### WHAT THE EXERCISE ASKS
Write the entries out exactly. Any images they hold stay out of the copy.

[Collected data]

┄┄┄┄┄┄┄┄┄┄

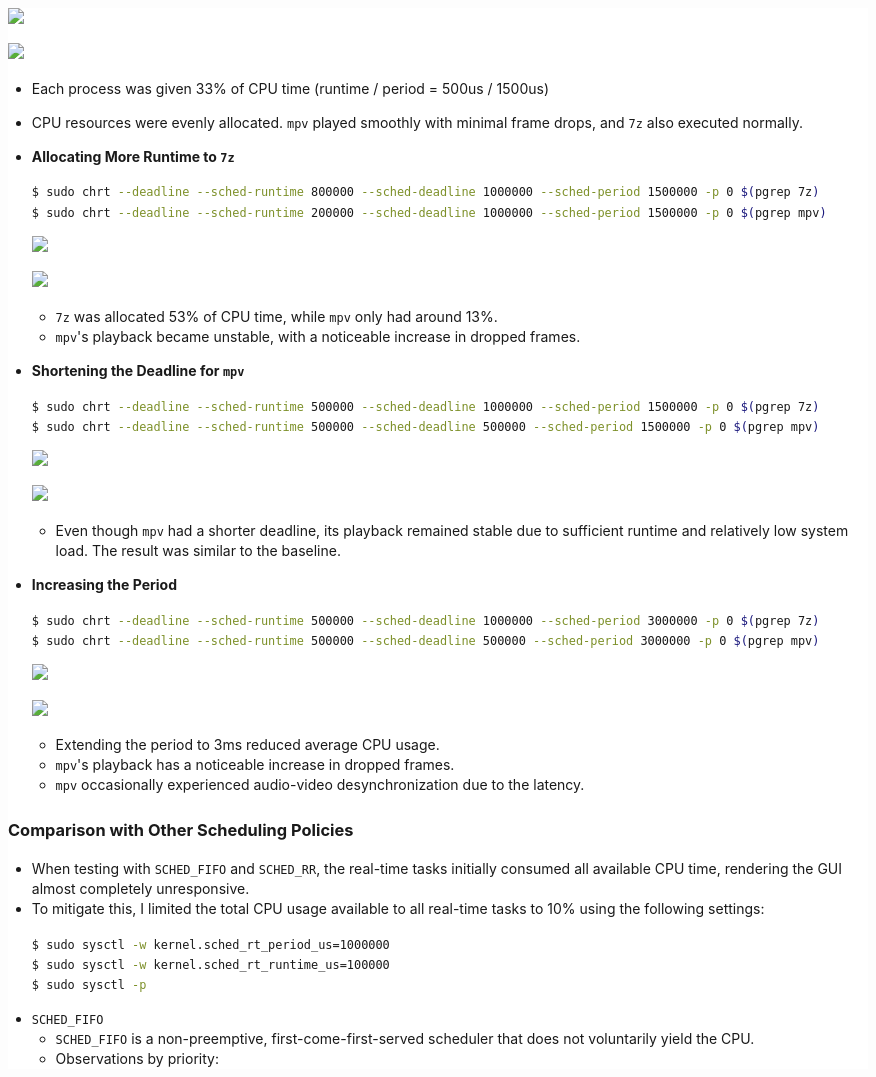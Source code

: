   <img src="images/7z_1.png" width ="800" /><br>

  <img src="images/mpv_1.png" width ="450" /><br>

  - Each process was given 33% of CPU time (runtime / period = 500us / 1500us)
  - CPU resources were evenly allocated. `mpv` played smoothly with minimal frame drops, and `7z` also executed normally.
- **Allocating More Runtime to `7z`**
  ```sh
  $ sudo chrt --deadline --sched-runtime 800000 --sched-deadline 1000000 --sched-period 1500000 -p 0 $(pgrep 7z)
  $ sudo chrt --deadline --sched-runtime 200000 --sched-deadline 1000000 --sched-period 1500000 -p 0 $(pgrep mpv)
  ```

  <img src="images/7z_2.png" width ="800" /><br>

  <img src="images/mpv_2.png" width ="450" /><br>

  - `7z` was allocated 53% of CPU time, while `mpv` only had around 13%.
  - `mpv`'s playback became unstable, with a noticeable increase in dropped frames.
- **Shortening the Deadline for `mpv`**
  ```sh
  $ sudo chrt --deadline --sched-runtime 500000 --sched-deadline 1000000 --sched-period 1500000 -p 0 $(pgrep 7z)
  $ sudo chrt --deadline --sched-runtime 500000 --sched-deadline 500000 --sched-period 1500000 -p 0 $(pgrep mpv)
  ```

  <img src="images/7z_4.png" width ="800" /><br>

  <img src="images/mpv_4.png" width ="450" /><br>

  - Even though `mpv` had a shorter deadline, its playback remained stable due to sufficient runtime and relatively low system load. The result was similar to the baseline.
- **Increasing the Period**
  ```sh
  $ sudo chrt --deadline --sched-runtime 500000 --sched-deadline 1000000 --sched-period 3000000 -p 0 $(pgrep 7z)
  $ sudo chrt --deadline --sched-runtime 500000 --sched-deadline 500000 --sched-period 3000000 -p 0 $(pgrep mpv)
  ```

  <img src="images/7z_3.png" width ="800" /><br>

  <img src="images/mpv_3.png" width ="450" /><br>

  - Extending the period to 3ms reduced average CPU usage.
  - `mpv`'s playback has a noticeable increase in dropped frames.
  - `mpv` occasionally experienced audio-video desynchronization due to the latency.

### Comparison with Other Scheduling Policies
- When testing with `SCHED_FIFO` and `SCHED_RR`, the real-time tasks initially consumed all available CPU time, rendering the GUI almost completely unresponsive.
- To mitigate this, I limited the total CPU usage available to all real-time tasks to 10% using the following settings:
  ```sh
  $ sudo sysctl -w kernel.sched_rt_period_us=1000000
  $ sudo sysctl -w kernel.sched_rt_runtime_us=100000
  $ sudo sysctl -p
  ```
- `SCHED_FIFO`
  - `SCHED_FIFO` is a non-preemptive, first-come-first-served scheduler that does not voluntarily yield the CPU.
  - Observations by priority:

┄┄┄┄┄┄┄┄┄┄

### RESPONSE AREA
Source code

:   <img src="images/7z_1.png" width ="800" /><br>

  <img src="images/mpv_1.png" width ="450" /><br>

  - Each process was given 33% of CPU time (runtime / period = 500us / 1500us)
  - CPU resources were evenly allocated. `mpv` played smoothly with minimal frame drops, and `7z` also executed normally.
- **Allocating More Runtime to `7z`**
  ```sh
  $ sudo chrt --deadline --sched-runtime 800000 --sched-deadline 1000000 --sched-period 1500000 -p 0 $(pgrep 7z)
  $ sudo chrt --deadline --sched-runtime 200000 --sched-deadline 1000000 --sched-period 1500000 -p 0 $(pgrep mpv)
  ```

  <img src="images/7z_2.png" width ="800" /><br>

  <img src="images/mpv_2.png" width ="450" /><br>

  - `7z` was allocated 53% of CPU time, while `mpv` only had around 13%.
  - `mpv`'s playback became unstable, with a noticeable increase in dropped frames.
- **Shortening the Deadline for `mpv`**
  ```sh
  $ sudo chrt --deadline --sched-runtime 500000 --sched-deadline 1000000 --sched-period 1500000 -p 0 $(pgrep 7z)
  $ sudo chrt --deadline --sched-runtime 500000 --sched-deadline 500000 --sched-period 1500000 -p 0 $(pgrep mpv)
  ```

  <img src="images/7z_4.png" width ="800" /><br>

  <img src="images/mpv_4.png" width ="450" /><br>

  - Even though `mpv` had a shorter deadline, its playback remained stable due to sufficient runtime and relatively low system load. The result was similar to the baseline.
- **Increasing the Period**
  ```sh
  $ sudo chrt --deadline --sched-runtime 500000 --sched-deadline 1000000 --sched-period 3000000 -p 0 $(pgrep 7z)
  $ sudo chrt --deadline --sched-runtime 500000 --sched-deadline 500000 --sched-period 3000000 -p 0 $(pgrep mpv)
  ```

  <img src="images/7z_3.png" width ="800" /><br>

  <img src="images/mpv_3.png" width ="450" /><br>

  - Extending the period to 3ms reduced average CPU usage.
  - `mpv`'s playback has a noticeable increase in dropped frames.
  - `mpv` occasionally experienced audio-video desynchronization due to the latency.

### Comparison with Other Scheduling Policies
- When testing with `SCHED_FIFO` and `SCHED_RR`, the real-time tasks initially consumed all available CPU time, rendering the GUI almost completely unresponsive.
- To mitigate this, I limited the total CPU usage available to all real-time tasks to 10% using the following settings:
  ```sh
  $ sudo sysctl -w kernel.sched_rt_period_us=1000000
  $ sudo sysctl -w kernel.sched_rt_runtime_us=100000
  $ sudo sysctl -p
  ```
- `SCHED_FIFO`
  - `SCHED_FIFO` is a non-preemptive, first-come-first-served scheduler that does not voluntarily yield the CPU.
  - Observations by priority:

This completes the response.